Человечек, стоявший сейчас на возвышении для свидетелей, обладал одним лишь преимуществом перед своими ближайшими соседями: если его долго отмывать дегтярным мылом в очень горячей воде, кожа его станет белой.
– Вы мистер Роберт Юэл? – спросил мистер Джилмер.
– Он самый, – ответил свидетель.
Мистер Джилмер настороженно выпрямился, и мне стало его жалко. Наверно, пора кое-что объяснить. Я слышала, дети юристов, глядя, как ожесточенно спорят их родители в суде, начинают думать, будто адвокат противной стороны – личный враг их отца, и тяжело переживают яростные прения сторон, а потом страшно изумляются, когда в первый же перерыв отец выходит из зала суда под руку со своим мучителем. Мы с Джимом на этот счет не заблуждались. Выигрывал наш отец дело или проигрывал – это не было для нас трагедией. К сожалению, я не могу описать никаких наших бурных переживаний по этому поводу, а если бы и попыталась, это было бы неправдой. Мы, конечно, сразу замечали, если прения становились более желчными, чем того требовала профессиональная этика, но так бывало, когда выступал не наш отец, а другие адвокаты. В жизни своей я не слышала, чтобы Аттикус повысил голос, – разве что свидетель был туг на ухо. Мистер Джилмер делал свое дело, Аттикус – свое. К тому же Юэл был свидетель Джилмера и мог бы отвечать ему повежливее.
– Вы отец Мэйеллы Юэл? – задал мистер Джилмер следующий вопрос.
– Может, и нет, только теперь уж этого не узнать, мать-то померла, – был ответ.
Судья Тейлор зашевелился. Он медленно повернул свое вертящееся кресло и снисходительно посмотрел на свидетеля.
– Вы отец Мэйеллы Юэл? – повторил он вопрос, но как-то так, что в зале разом перестали смеяться.
– Да, сэр, – кротко ответил Юэл.
Судья Тейлор сказал вроде бы ничуть не сердито:
– Вы сегодня первый раз в суде? Помнится, я прежде вас не видел.
Юэл кивнул, что да, первый раз, и судья продолжал:
– Так вот, давайте условимся. Пока я тут судьей, в этом зале никто больше не произнесет ни одной непристойности ни по какому поводу. Понятно?
Юэл кивнул, но я не уверена, что он и правда понял. Судья вздохнул и сказал:
– Продолжайте, мистер Джилмер.
– Благодарю вас, сэр. Мистер Юэл, не будете ли вы так добры рассказать нам своими словами, что произошло вечером двадцать первого ноября?
Джим усмехнулся и откинул волосы со лба. «Своими словами» – это была вечная присказка мистера Джилмера. Мы часто думали – чьими еще словами, по его мнению, может заговорить свидетель?
– Стал-быть, вечером двадцать первого иду я из лесу с охапкой хворосту, дошел до забора – и слышу, Мэйелла визжит в доме, как свинья недорезанная…

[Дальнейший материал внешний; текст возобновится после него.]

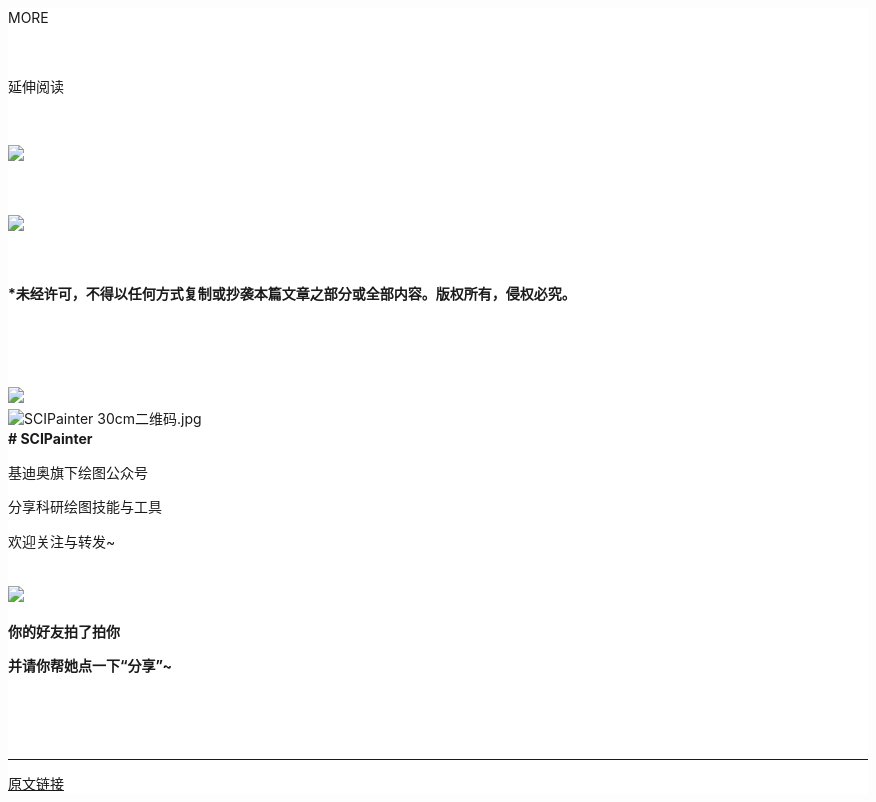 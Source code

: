 MORE</p></section></section><section data-mid="" mpa-from-tpl="t"><br mpa-from-tpl="t"></section><section data-mid="" mpa-from-tpl="t"><p data-mid=""><span data-mid="">延伸阅读</span></p></section></section></section></section></section></section></section><p><br></p><p><a target="_blank" href="https://mp.weixin.qq.com/s?__biz=MzIyOTY3MDA3MA==&amp;mid=2247544883&amp;idx=1&amp;sn=8fd4832728bc9f131234a522eedb31e2&amp;scene=21#wechat_redirect" textvalue="转录组测序之后还能做什么？分享一种表观遗传新技术" linktype="image" imgurl="https://mmbiz.qpic.cn/sz_mmbiz_jpg/tgUVxVRjT6kTnCDxrSSjpJWIEDWO6xpRIpLQPrlJozU63fGL3MHlP5wzppkv87db2vkH9tbzP4OlicTPaYv5gXQ/0?wx_fmt=jpeg&amp;from=appmsg" imgdata="[object Object]" data-itemshowtype="11" tab="innerlink" data-linktype="1"><span><img data-galleryid="" data-imgfileid="100068725" data-ratio="0.4685185185185185" data-s="300,640" data-src="https://mmbiz.qpic.cn/sz_mmbiz_jpg/tgUVxVRjT6kTnCDxrSSjpJWIEDWO6xpRIpLQPrlJozU63fGL3MHlP5wzppkv87db2vkH9tbzP4OlicTPaYv5gXQ/640?wx_fmt=jpeg&amp;from=appmsg" data-type="jpeg" data-w="1080" src="https://mmbiz.qpic.cn/sz_mmbiz_jpg/tgUVxVRjT6kTnCDxrSSjpJWIEDWO6xpRIpLQPrlJozU63fGL3MHlP5wzppkv87db2vkH9tbzP4OlicTPaYv5gXQ/640?wx_fmt=jpeg&amp;from=appmsg"></span></a><br></p><p><br></p><p><a target="_blank" href="https://mp.weixin.qq.com/s?__biz=MzIyOTY3MDA3MA==&amp;mid=2247545972&amp;idx=1&amp;sn=90d1094fe8d625f7957cbb1aa8dde503&amp;scene=21#wechat_redirect" textvalue="基迪奥水产单细胞合作文章速递 平均IF 7！" linktype="image" imgurl="https://mmbiz.qpic.cn/sz_mmbiz_jpg/tgUVxVRjT6kWicnzSAlLnBkt2dNuOzPndjfxiadf9P8DW2286rqWdeZpKeMzWd3Pq3bFH6ajbKeAzxudRFchhicgg/0?wx_fmt=jpeg&amp;from=appmsg" imgdata="[object Object]" data-itemshowtype="11" tab="innerlink" data-linktype="1"><span><img data-galleryid="" data-imgfileid="100063231" data-ratio="0.4685185185185185" data-s="300,640" data-src="https://mmbiz.qpic.cn/sz_mmbiz_jpg/tgUVxVRjT6kWicnzSAlLnBkt2dNuOzPndjfxiadf9P8DW2286rqWdeZpKeMzWd3Pq3bFH6ajbKeAzxudRFchhicgg/640?wx_fmt=jpeg&amp;from=appmsg" data-type="jpeg" data-w="1080" src="https://mmbiz.qpic.cn/sz_mmbiz_jpg/tgUVxVRjT6kWicnzSAlLnBkt2dNuOzPndjfxiadf9P8DW2286rqWdeZpKeMzWd3Pq3bFH6ajbKeAzxudRFchhicgg/640?wx_fmt=jpeg&amp;from=appmsg"></span></a><br></p><p><span><br></span></p><p><strong><span>*未经许可，不得以任何方式复制或抄袭本篇文章之部分或全部内容。版权所有，侵权必究。</span></strong></p><p><br></p><section><mp-common-profile data-pluginname="mpprofile" data-id="MzA5NzQzOTgzMw==" data-headimg="http://mmbiz.qpic.cn/mmbiz_png/6kvRq2WRXpiadbSLFQicLXEWj2GOlicE5ib53jkfcjIxv63JnP68reVXewhA5Ay8YglUjot7zV2NAdvDU2SfjH1Mwg/0?wx_fmt=png" data-nickname="基迪奥生物" data-alias="gene-denovo" data-signature="广州基迪奥生物官方公众号，小奥每天分享前沿组学知识、实用生信软件技巧、酷炫绘图技能。我们的目标是，助您达到更高的科研领域。" data-from="2" data-is_biz_ban="0" data-service_type="1"></mp-common-profile></section><p><br></p><section data-role="outer" label="Powered by 135editor.com"><section data-tools="135编辑器" data-id="105648"><section><section data-role="outer" label="Powered by 135editor.com"><section data-tools="135编辑器" data-id="105648"><section><section><img data-ratio="0.8780487804878049" data-src="https://mmbiz.qpic.cn/sz_mmbiz_png/tgUVxVRjT6kCKJYcEqEIfoJYG621mPJE8VibmibGU0Jxic9iabARVRH0FT6BNE8VAglWFXBPibFAU7a6tWGibSs8wyUg/640?wx_fmt=png" data-type="png" data-w="41" data-width="100%" data-imgfileid="100068724" src="https://mmbiz.qpic.cn/sz_mmbiz_png/tgUVxVRjT6kCKJYcEqEIfoJYG621mPJE8VibmibGU0Jxic9iabARVRH0FT6BNE8VAglWFXBPibFAU7a6tWGibSs8wyUg/640?wx_fmt=png"></section><section><section><section data-width="35%"><section><section data-width="100%"><img data-imgfileid="100068726" data-ratio="1" data-src="https://mmbiz.qpic.cn/sz_mmbiz_jpg/tgUVxVRjT6kCKJYcEqEIfoJYG621mPJEv5etCBwHicqbEPwnVrkpaasxqaVibM4mT2JdIuN6yTlYWDD4mL5A427A/640?wx_fmt=jpeg" data-type="jpeg" data-w="860" data-width="100%" title="SCIPainter 30cm二维码.jpg" src="https://mmbiz.qpic.cn/sz_mmbiz_jpg/tgUVxVRjT6kCKJYcEqEIfoJYG621mPJEv5etCBwHicqbEPwnVrkpaasxqaVibM4mT2JdIuN6yTlYWDD4mL5A427A/640?wx_fmt=jpeg"></section></section></section><section data-width="50%"><section><section data-brushtype="text"><span><strong># SCIPainter</strong></span></section><section data-brushtype="text" hm_fix="361:593"><p>基迪奥旗下绘图公众号</p><p>分享科研绘图技能与工具</p><p>欢迎关注与转发~</p></section></section></section></section></section></section></section></section><section><br></section></section></section><section data-role="paragraph"><section><section powered-by="xiumi.us"><section><section powered-by="xiumi.us"><section><img data-ratio="1" data-src="https://mmbiz.qpic.cn/sz_mmbiz_gif/tgUVxVRjT6kCKJYcEqEIfoJYG621mPJEgMd0aMPtmrDjiaX8sBhfhicVteeHf1JicexSpUbS3fdS9SiboUVN7guaPw/640?wx_fmt=gif" data-type="gif" data-w="400" data-imgfileid="100068729" src="https://mmbiz.qpic.cn/sz_mmbiz_gif/tgUVxVRjT6kCKJYcEqEIfoJYG621mPJEgMd0aMPtmrDjiaX8sBhfhicVteeHf1JicexSpUbS3fdS9SiboUVN7guaPw/640?wx_fmt=gif"></section></section></section><section><section powered-by="xiumi.us"><section><p><span><strong>你的好友拍了拍你</strong></span></p><p><span><strong>并请你帮她点一下</strong></span><strong><span>“分享”</span></strong><span><strong>~</strong></span></p></section></section></section></section></section><p><br></p></section></section><p><br></p><p><mp-style-type data-value="10000"></mp-style-type></p></div>  
<hr>
<a href="https://mp.weixin.qq.com/s/Z3_faGV56peCGG7UjQmIoA",target="_blank" rel="noopener noreferrer">原文链接</a>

Тут судья Тейлор пронзительно глянул на свидетеля, но, видно, решил, что слова эти сказаны без злого умысла, и промолчал.
– В какое время это было, мистер Юэл? – спросил прокурор.
– Да перед закатом. Так вот, стал-быть, слышу, Мэйелла визжит так, что чертям тошно… – И мистер Юэл осекся под новым грозным взглядом судьи.
– Итак, она громко кричала, – подсказал мистер Джилмер.
Мистер Юэл в растерянности поглядел на судью.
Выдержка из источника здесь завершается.